Work required – Every record below must be retyped exactly, with the pictures left out.

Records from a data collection

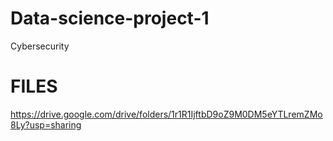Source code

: # Data-science-project-1
Cybersecurity
# FILES
https://drive.google.com/drive/folders/1r1R1IjftbD9oZ9M0DM5eYTLremZMo8Ly?usp=sharing
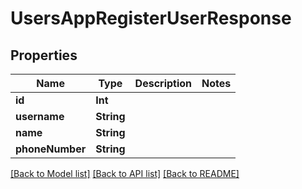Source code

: # UsersAppRegisterUserResponse

## Properties
Name | Type | Description | Notes
------------ | ------------- | ------------- | -------------
**id** | **Int** |  | 
**username** | **String** |  | 
**name** | **String** |  | 
**phoneNumber** | **String** |  | 

[[Back to Model list]](../README.md#documentation-for-models) [[Back to API list]](../README.md#documentation-for-api-endpoints) [[Back to README]](../README.md)


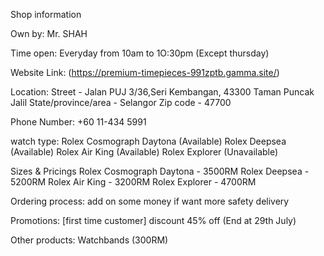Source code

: Shop information

Own by:
Mr. SHAH 

Time open:
Everyday from 10am to 1O:30pm (Except thursday)

Website Link:
(https://premium-timepieces-991zptb.gamma.site/)

Location:
Street - Jalan PUJ 3/36,Seri Kembangan, 43300 Taman Puncak Jalil
State/province/area - Selangor
Zip code - 47700

Phone Number:
+60 11-434 5991

watch type:
Rolex Cosmograph Daytona (Available)
Rolex Deepsea (Available)
Rolex Air King (Available)
Rolex Explorer (Unavailable)

Sizes & Pricings
Rolex Cosmograph Daytona - 3500RM 
Rolex Deepsea - 5200RM
Rolex Air King - 3200RM 
Rolex Explorer - 4700RM


Ordering process:
add on some money if want more safety delivery


Promotions:
[first time customer] discount 45% off (End at 29th July)



Other products:
Watchbands (300RM)
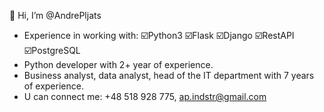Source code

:  👋 Hi, I’m @AndrePljats
- Experience in working with:
☑️Python3
☑️Flask
☑️Django
☑️RestAPI
☑️PostgreSQL
- Python developer with 2+ year of experience.
- Business analyst, data analyst, head of the IT department with 7 years of experience. 
- U can connect me: +48 518 928 775, ap.indstr@gmail.com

Solved problem –
Source code

: # Data-science-project-1
Cybersecurity
# FILES
https://drive.google.com/drive/folders/1r1R1IjftbD9oZ9M0DM5eYTLremZMo8Ly?usp=sharing
Source code

: # UsersAppRegisterUserResponse

## Properties
Name | Type | Description | Notes
------------ | ------------- | ------------- | -------------
**id** | **Int** |  | 
**username** | **String** |  | 
**name** | **String** |  | 
**phoneNumber** | **String** |  | 

[[Back to Model list]](../README.md#documentation-for-models) [[Back to API list]](../README.md#documentation-for-api-endpoints) [[Back to README]](../README.md)


Source code

: Shop information

Own by:
Mr. SHAH 

Time open:
Everyday from 10am to 1O:30pm (Except thursday)

Website Link:
(https://premium-timepieces-991zptb.gamma.site/)

Location:
Street - Jalan PUJ 3/36,Seri Kembangan, 43300 Taman Puncak Jalil
State/province/area - Selangor
Zip code - 47700

Phone Number:
+60 11-434 5991

watch type:
Rolex Cosmograph Daytona (Available)
Rolex Deepsea (Available)
Rolex Air King (Available)
Rolex Explorer (Unavailable)

Sizes & Pricings
Rolex Cosmograph Daytona - 3500RM 
Rolex Deepsea - 5200RM
Rolex Air King - 3200RM 
Rolex Explorer - 4700RM


Ordering process:
add on some money if want more safety delivery


Promotions:
[first time customer] discount 45% off (End at 29th July)



Other products:
Watchbands (300RM)
Source code

:  👋 Hi, I’m @AndrePljats
- Experience in working with:
☑️Python3
☑️Flask
☑️Django
☑️RestAPI
☑️PostgreSQL
- Python developer with 2+ year of experience.
- Business analyst, data analyst, head of the IT department with 7 years of experience. 
- U can connect me: +48 518 928 775, ap.indstr@gmail.com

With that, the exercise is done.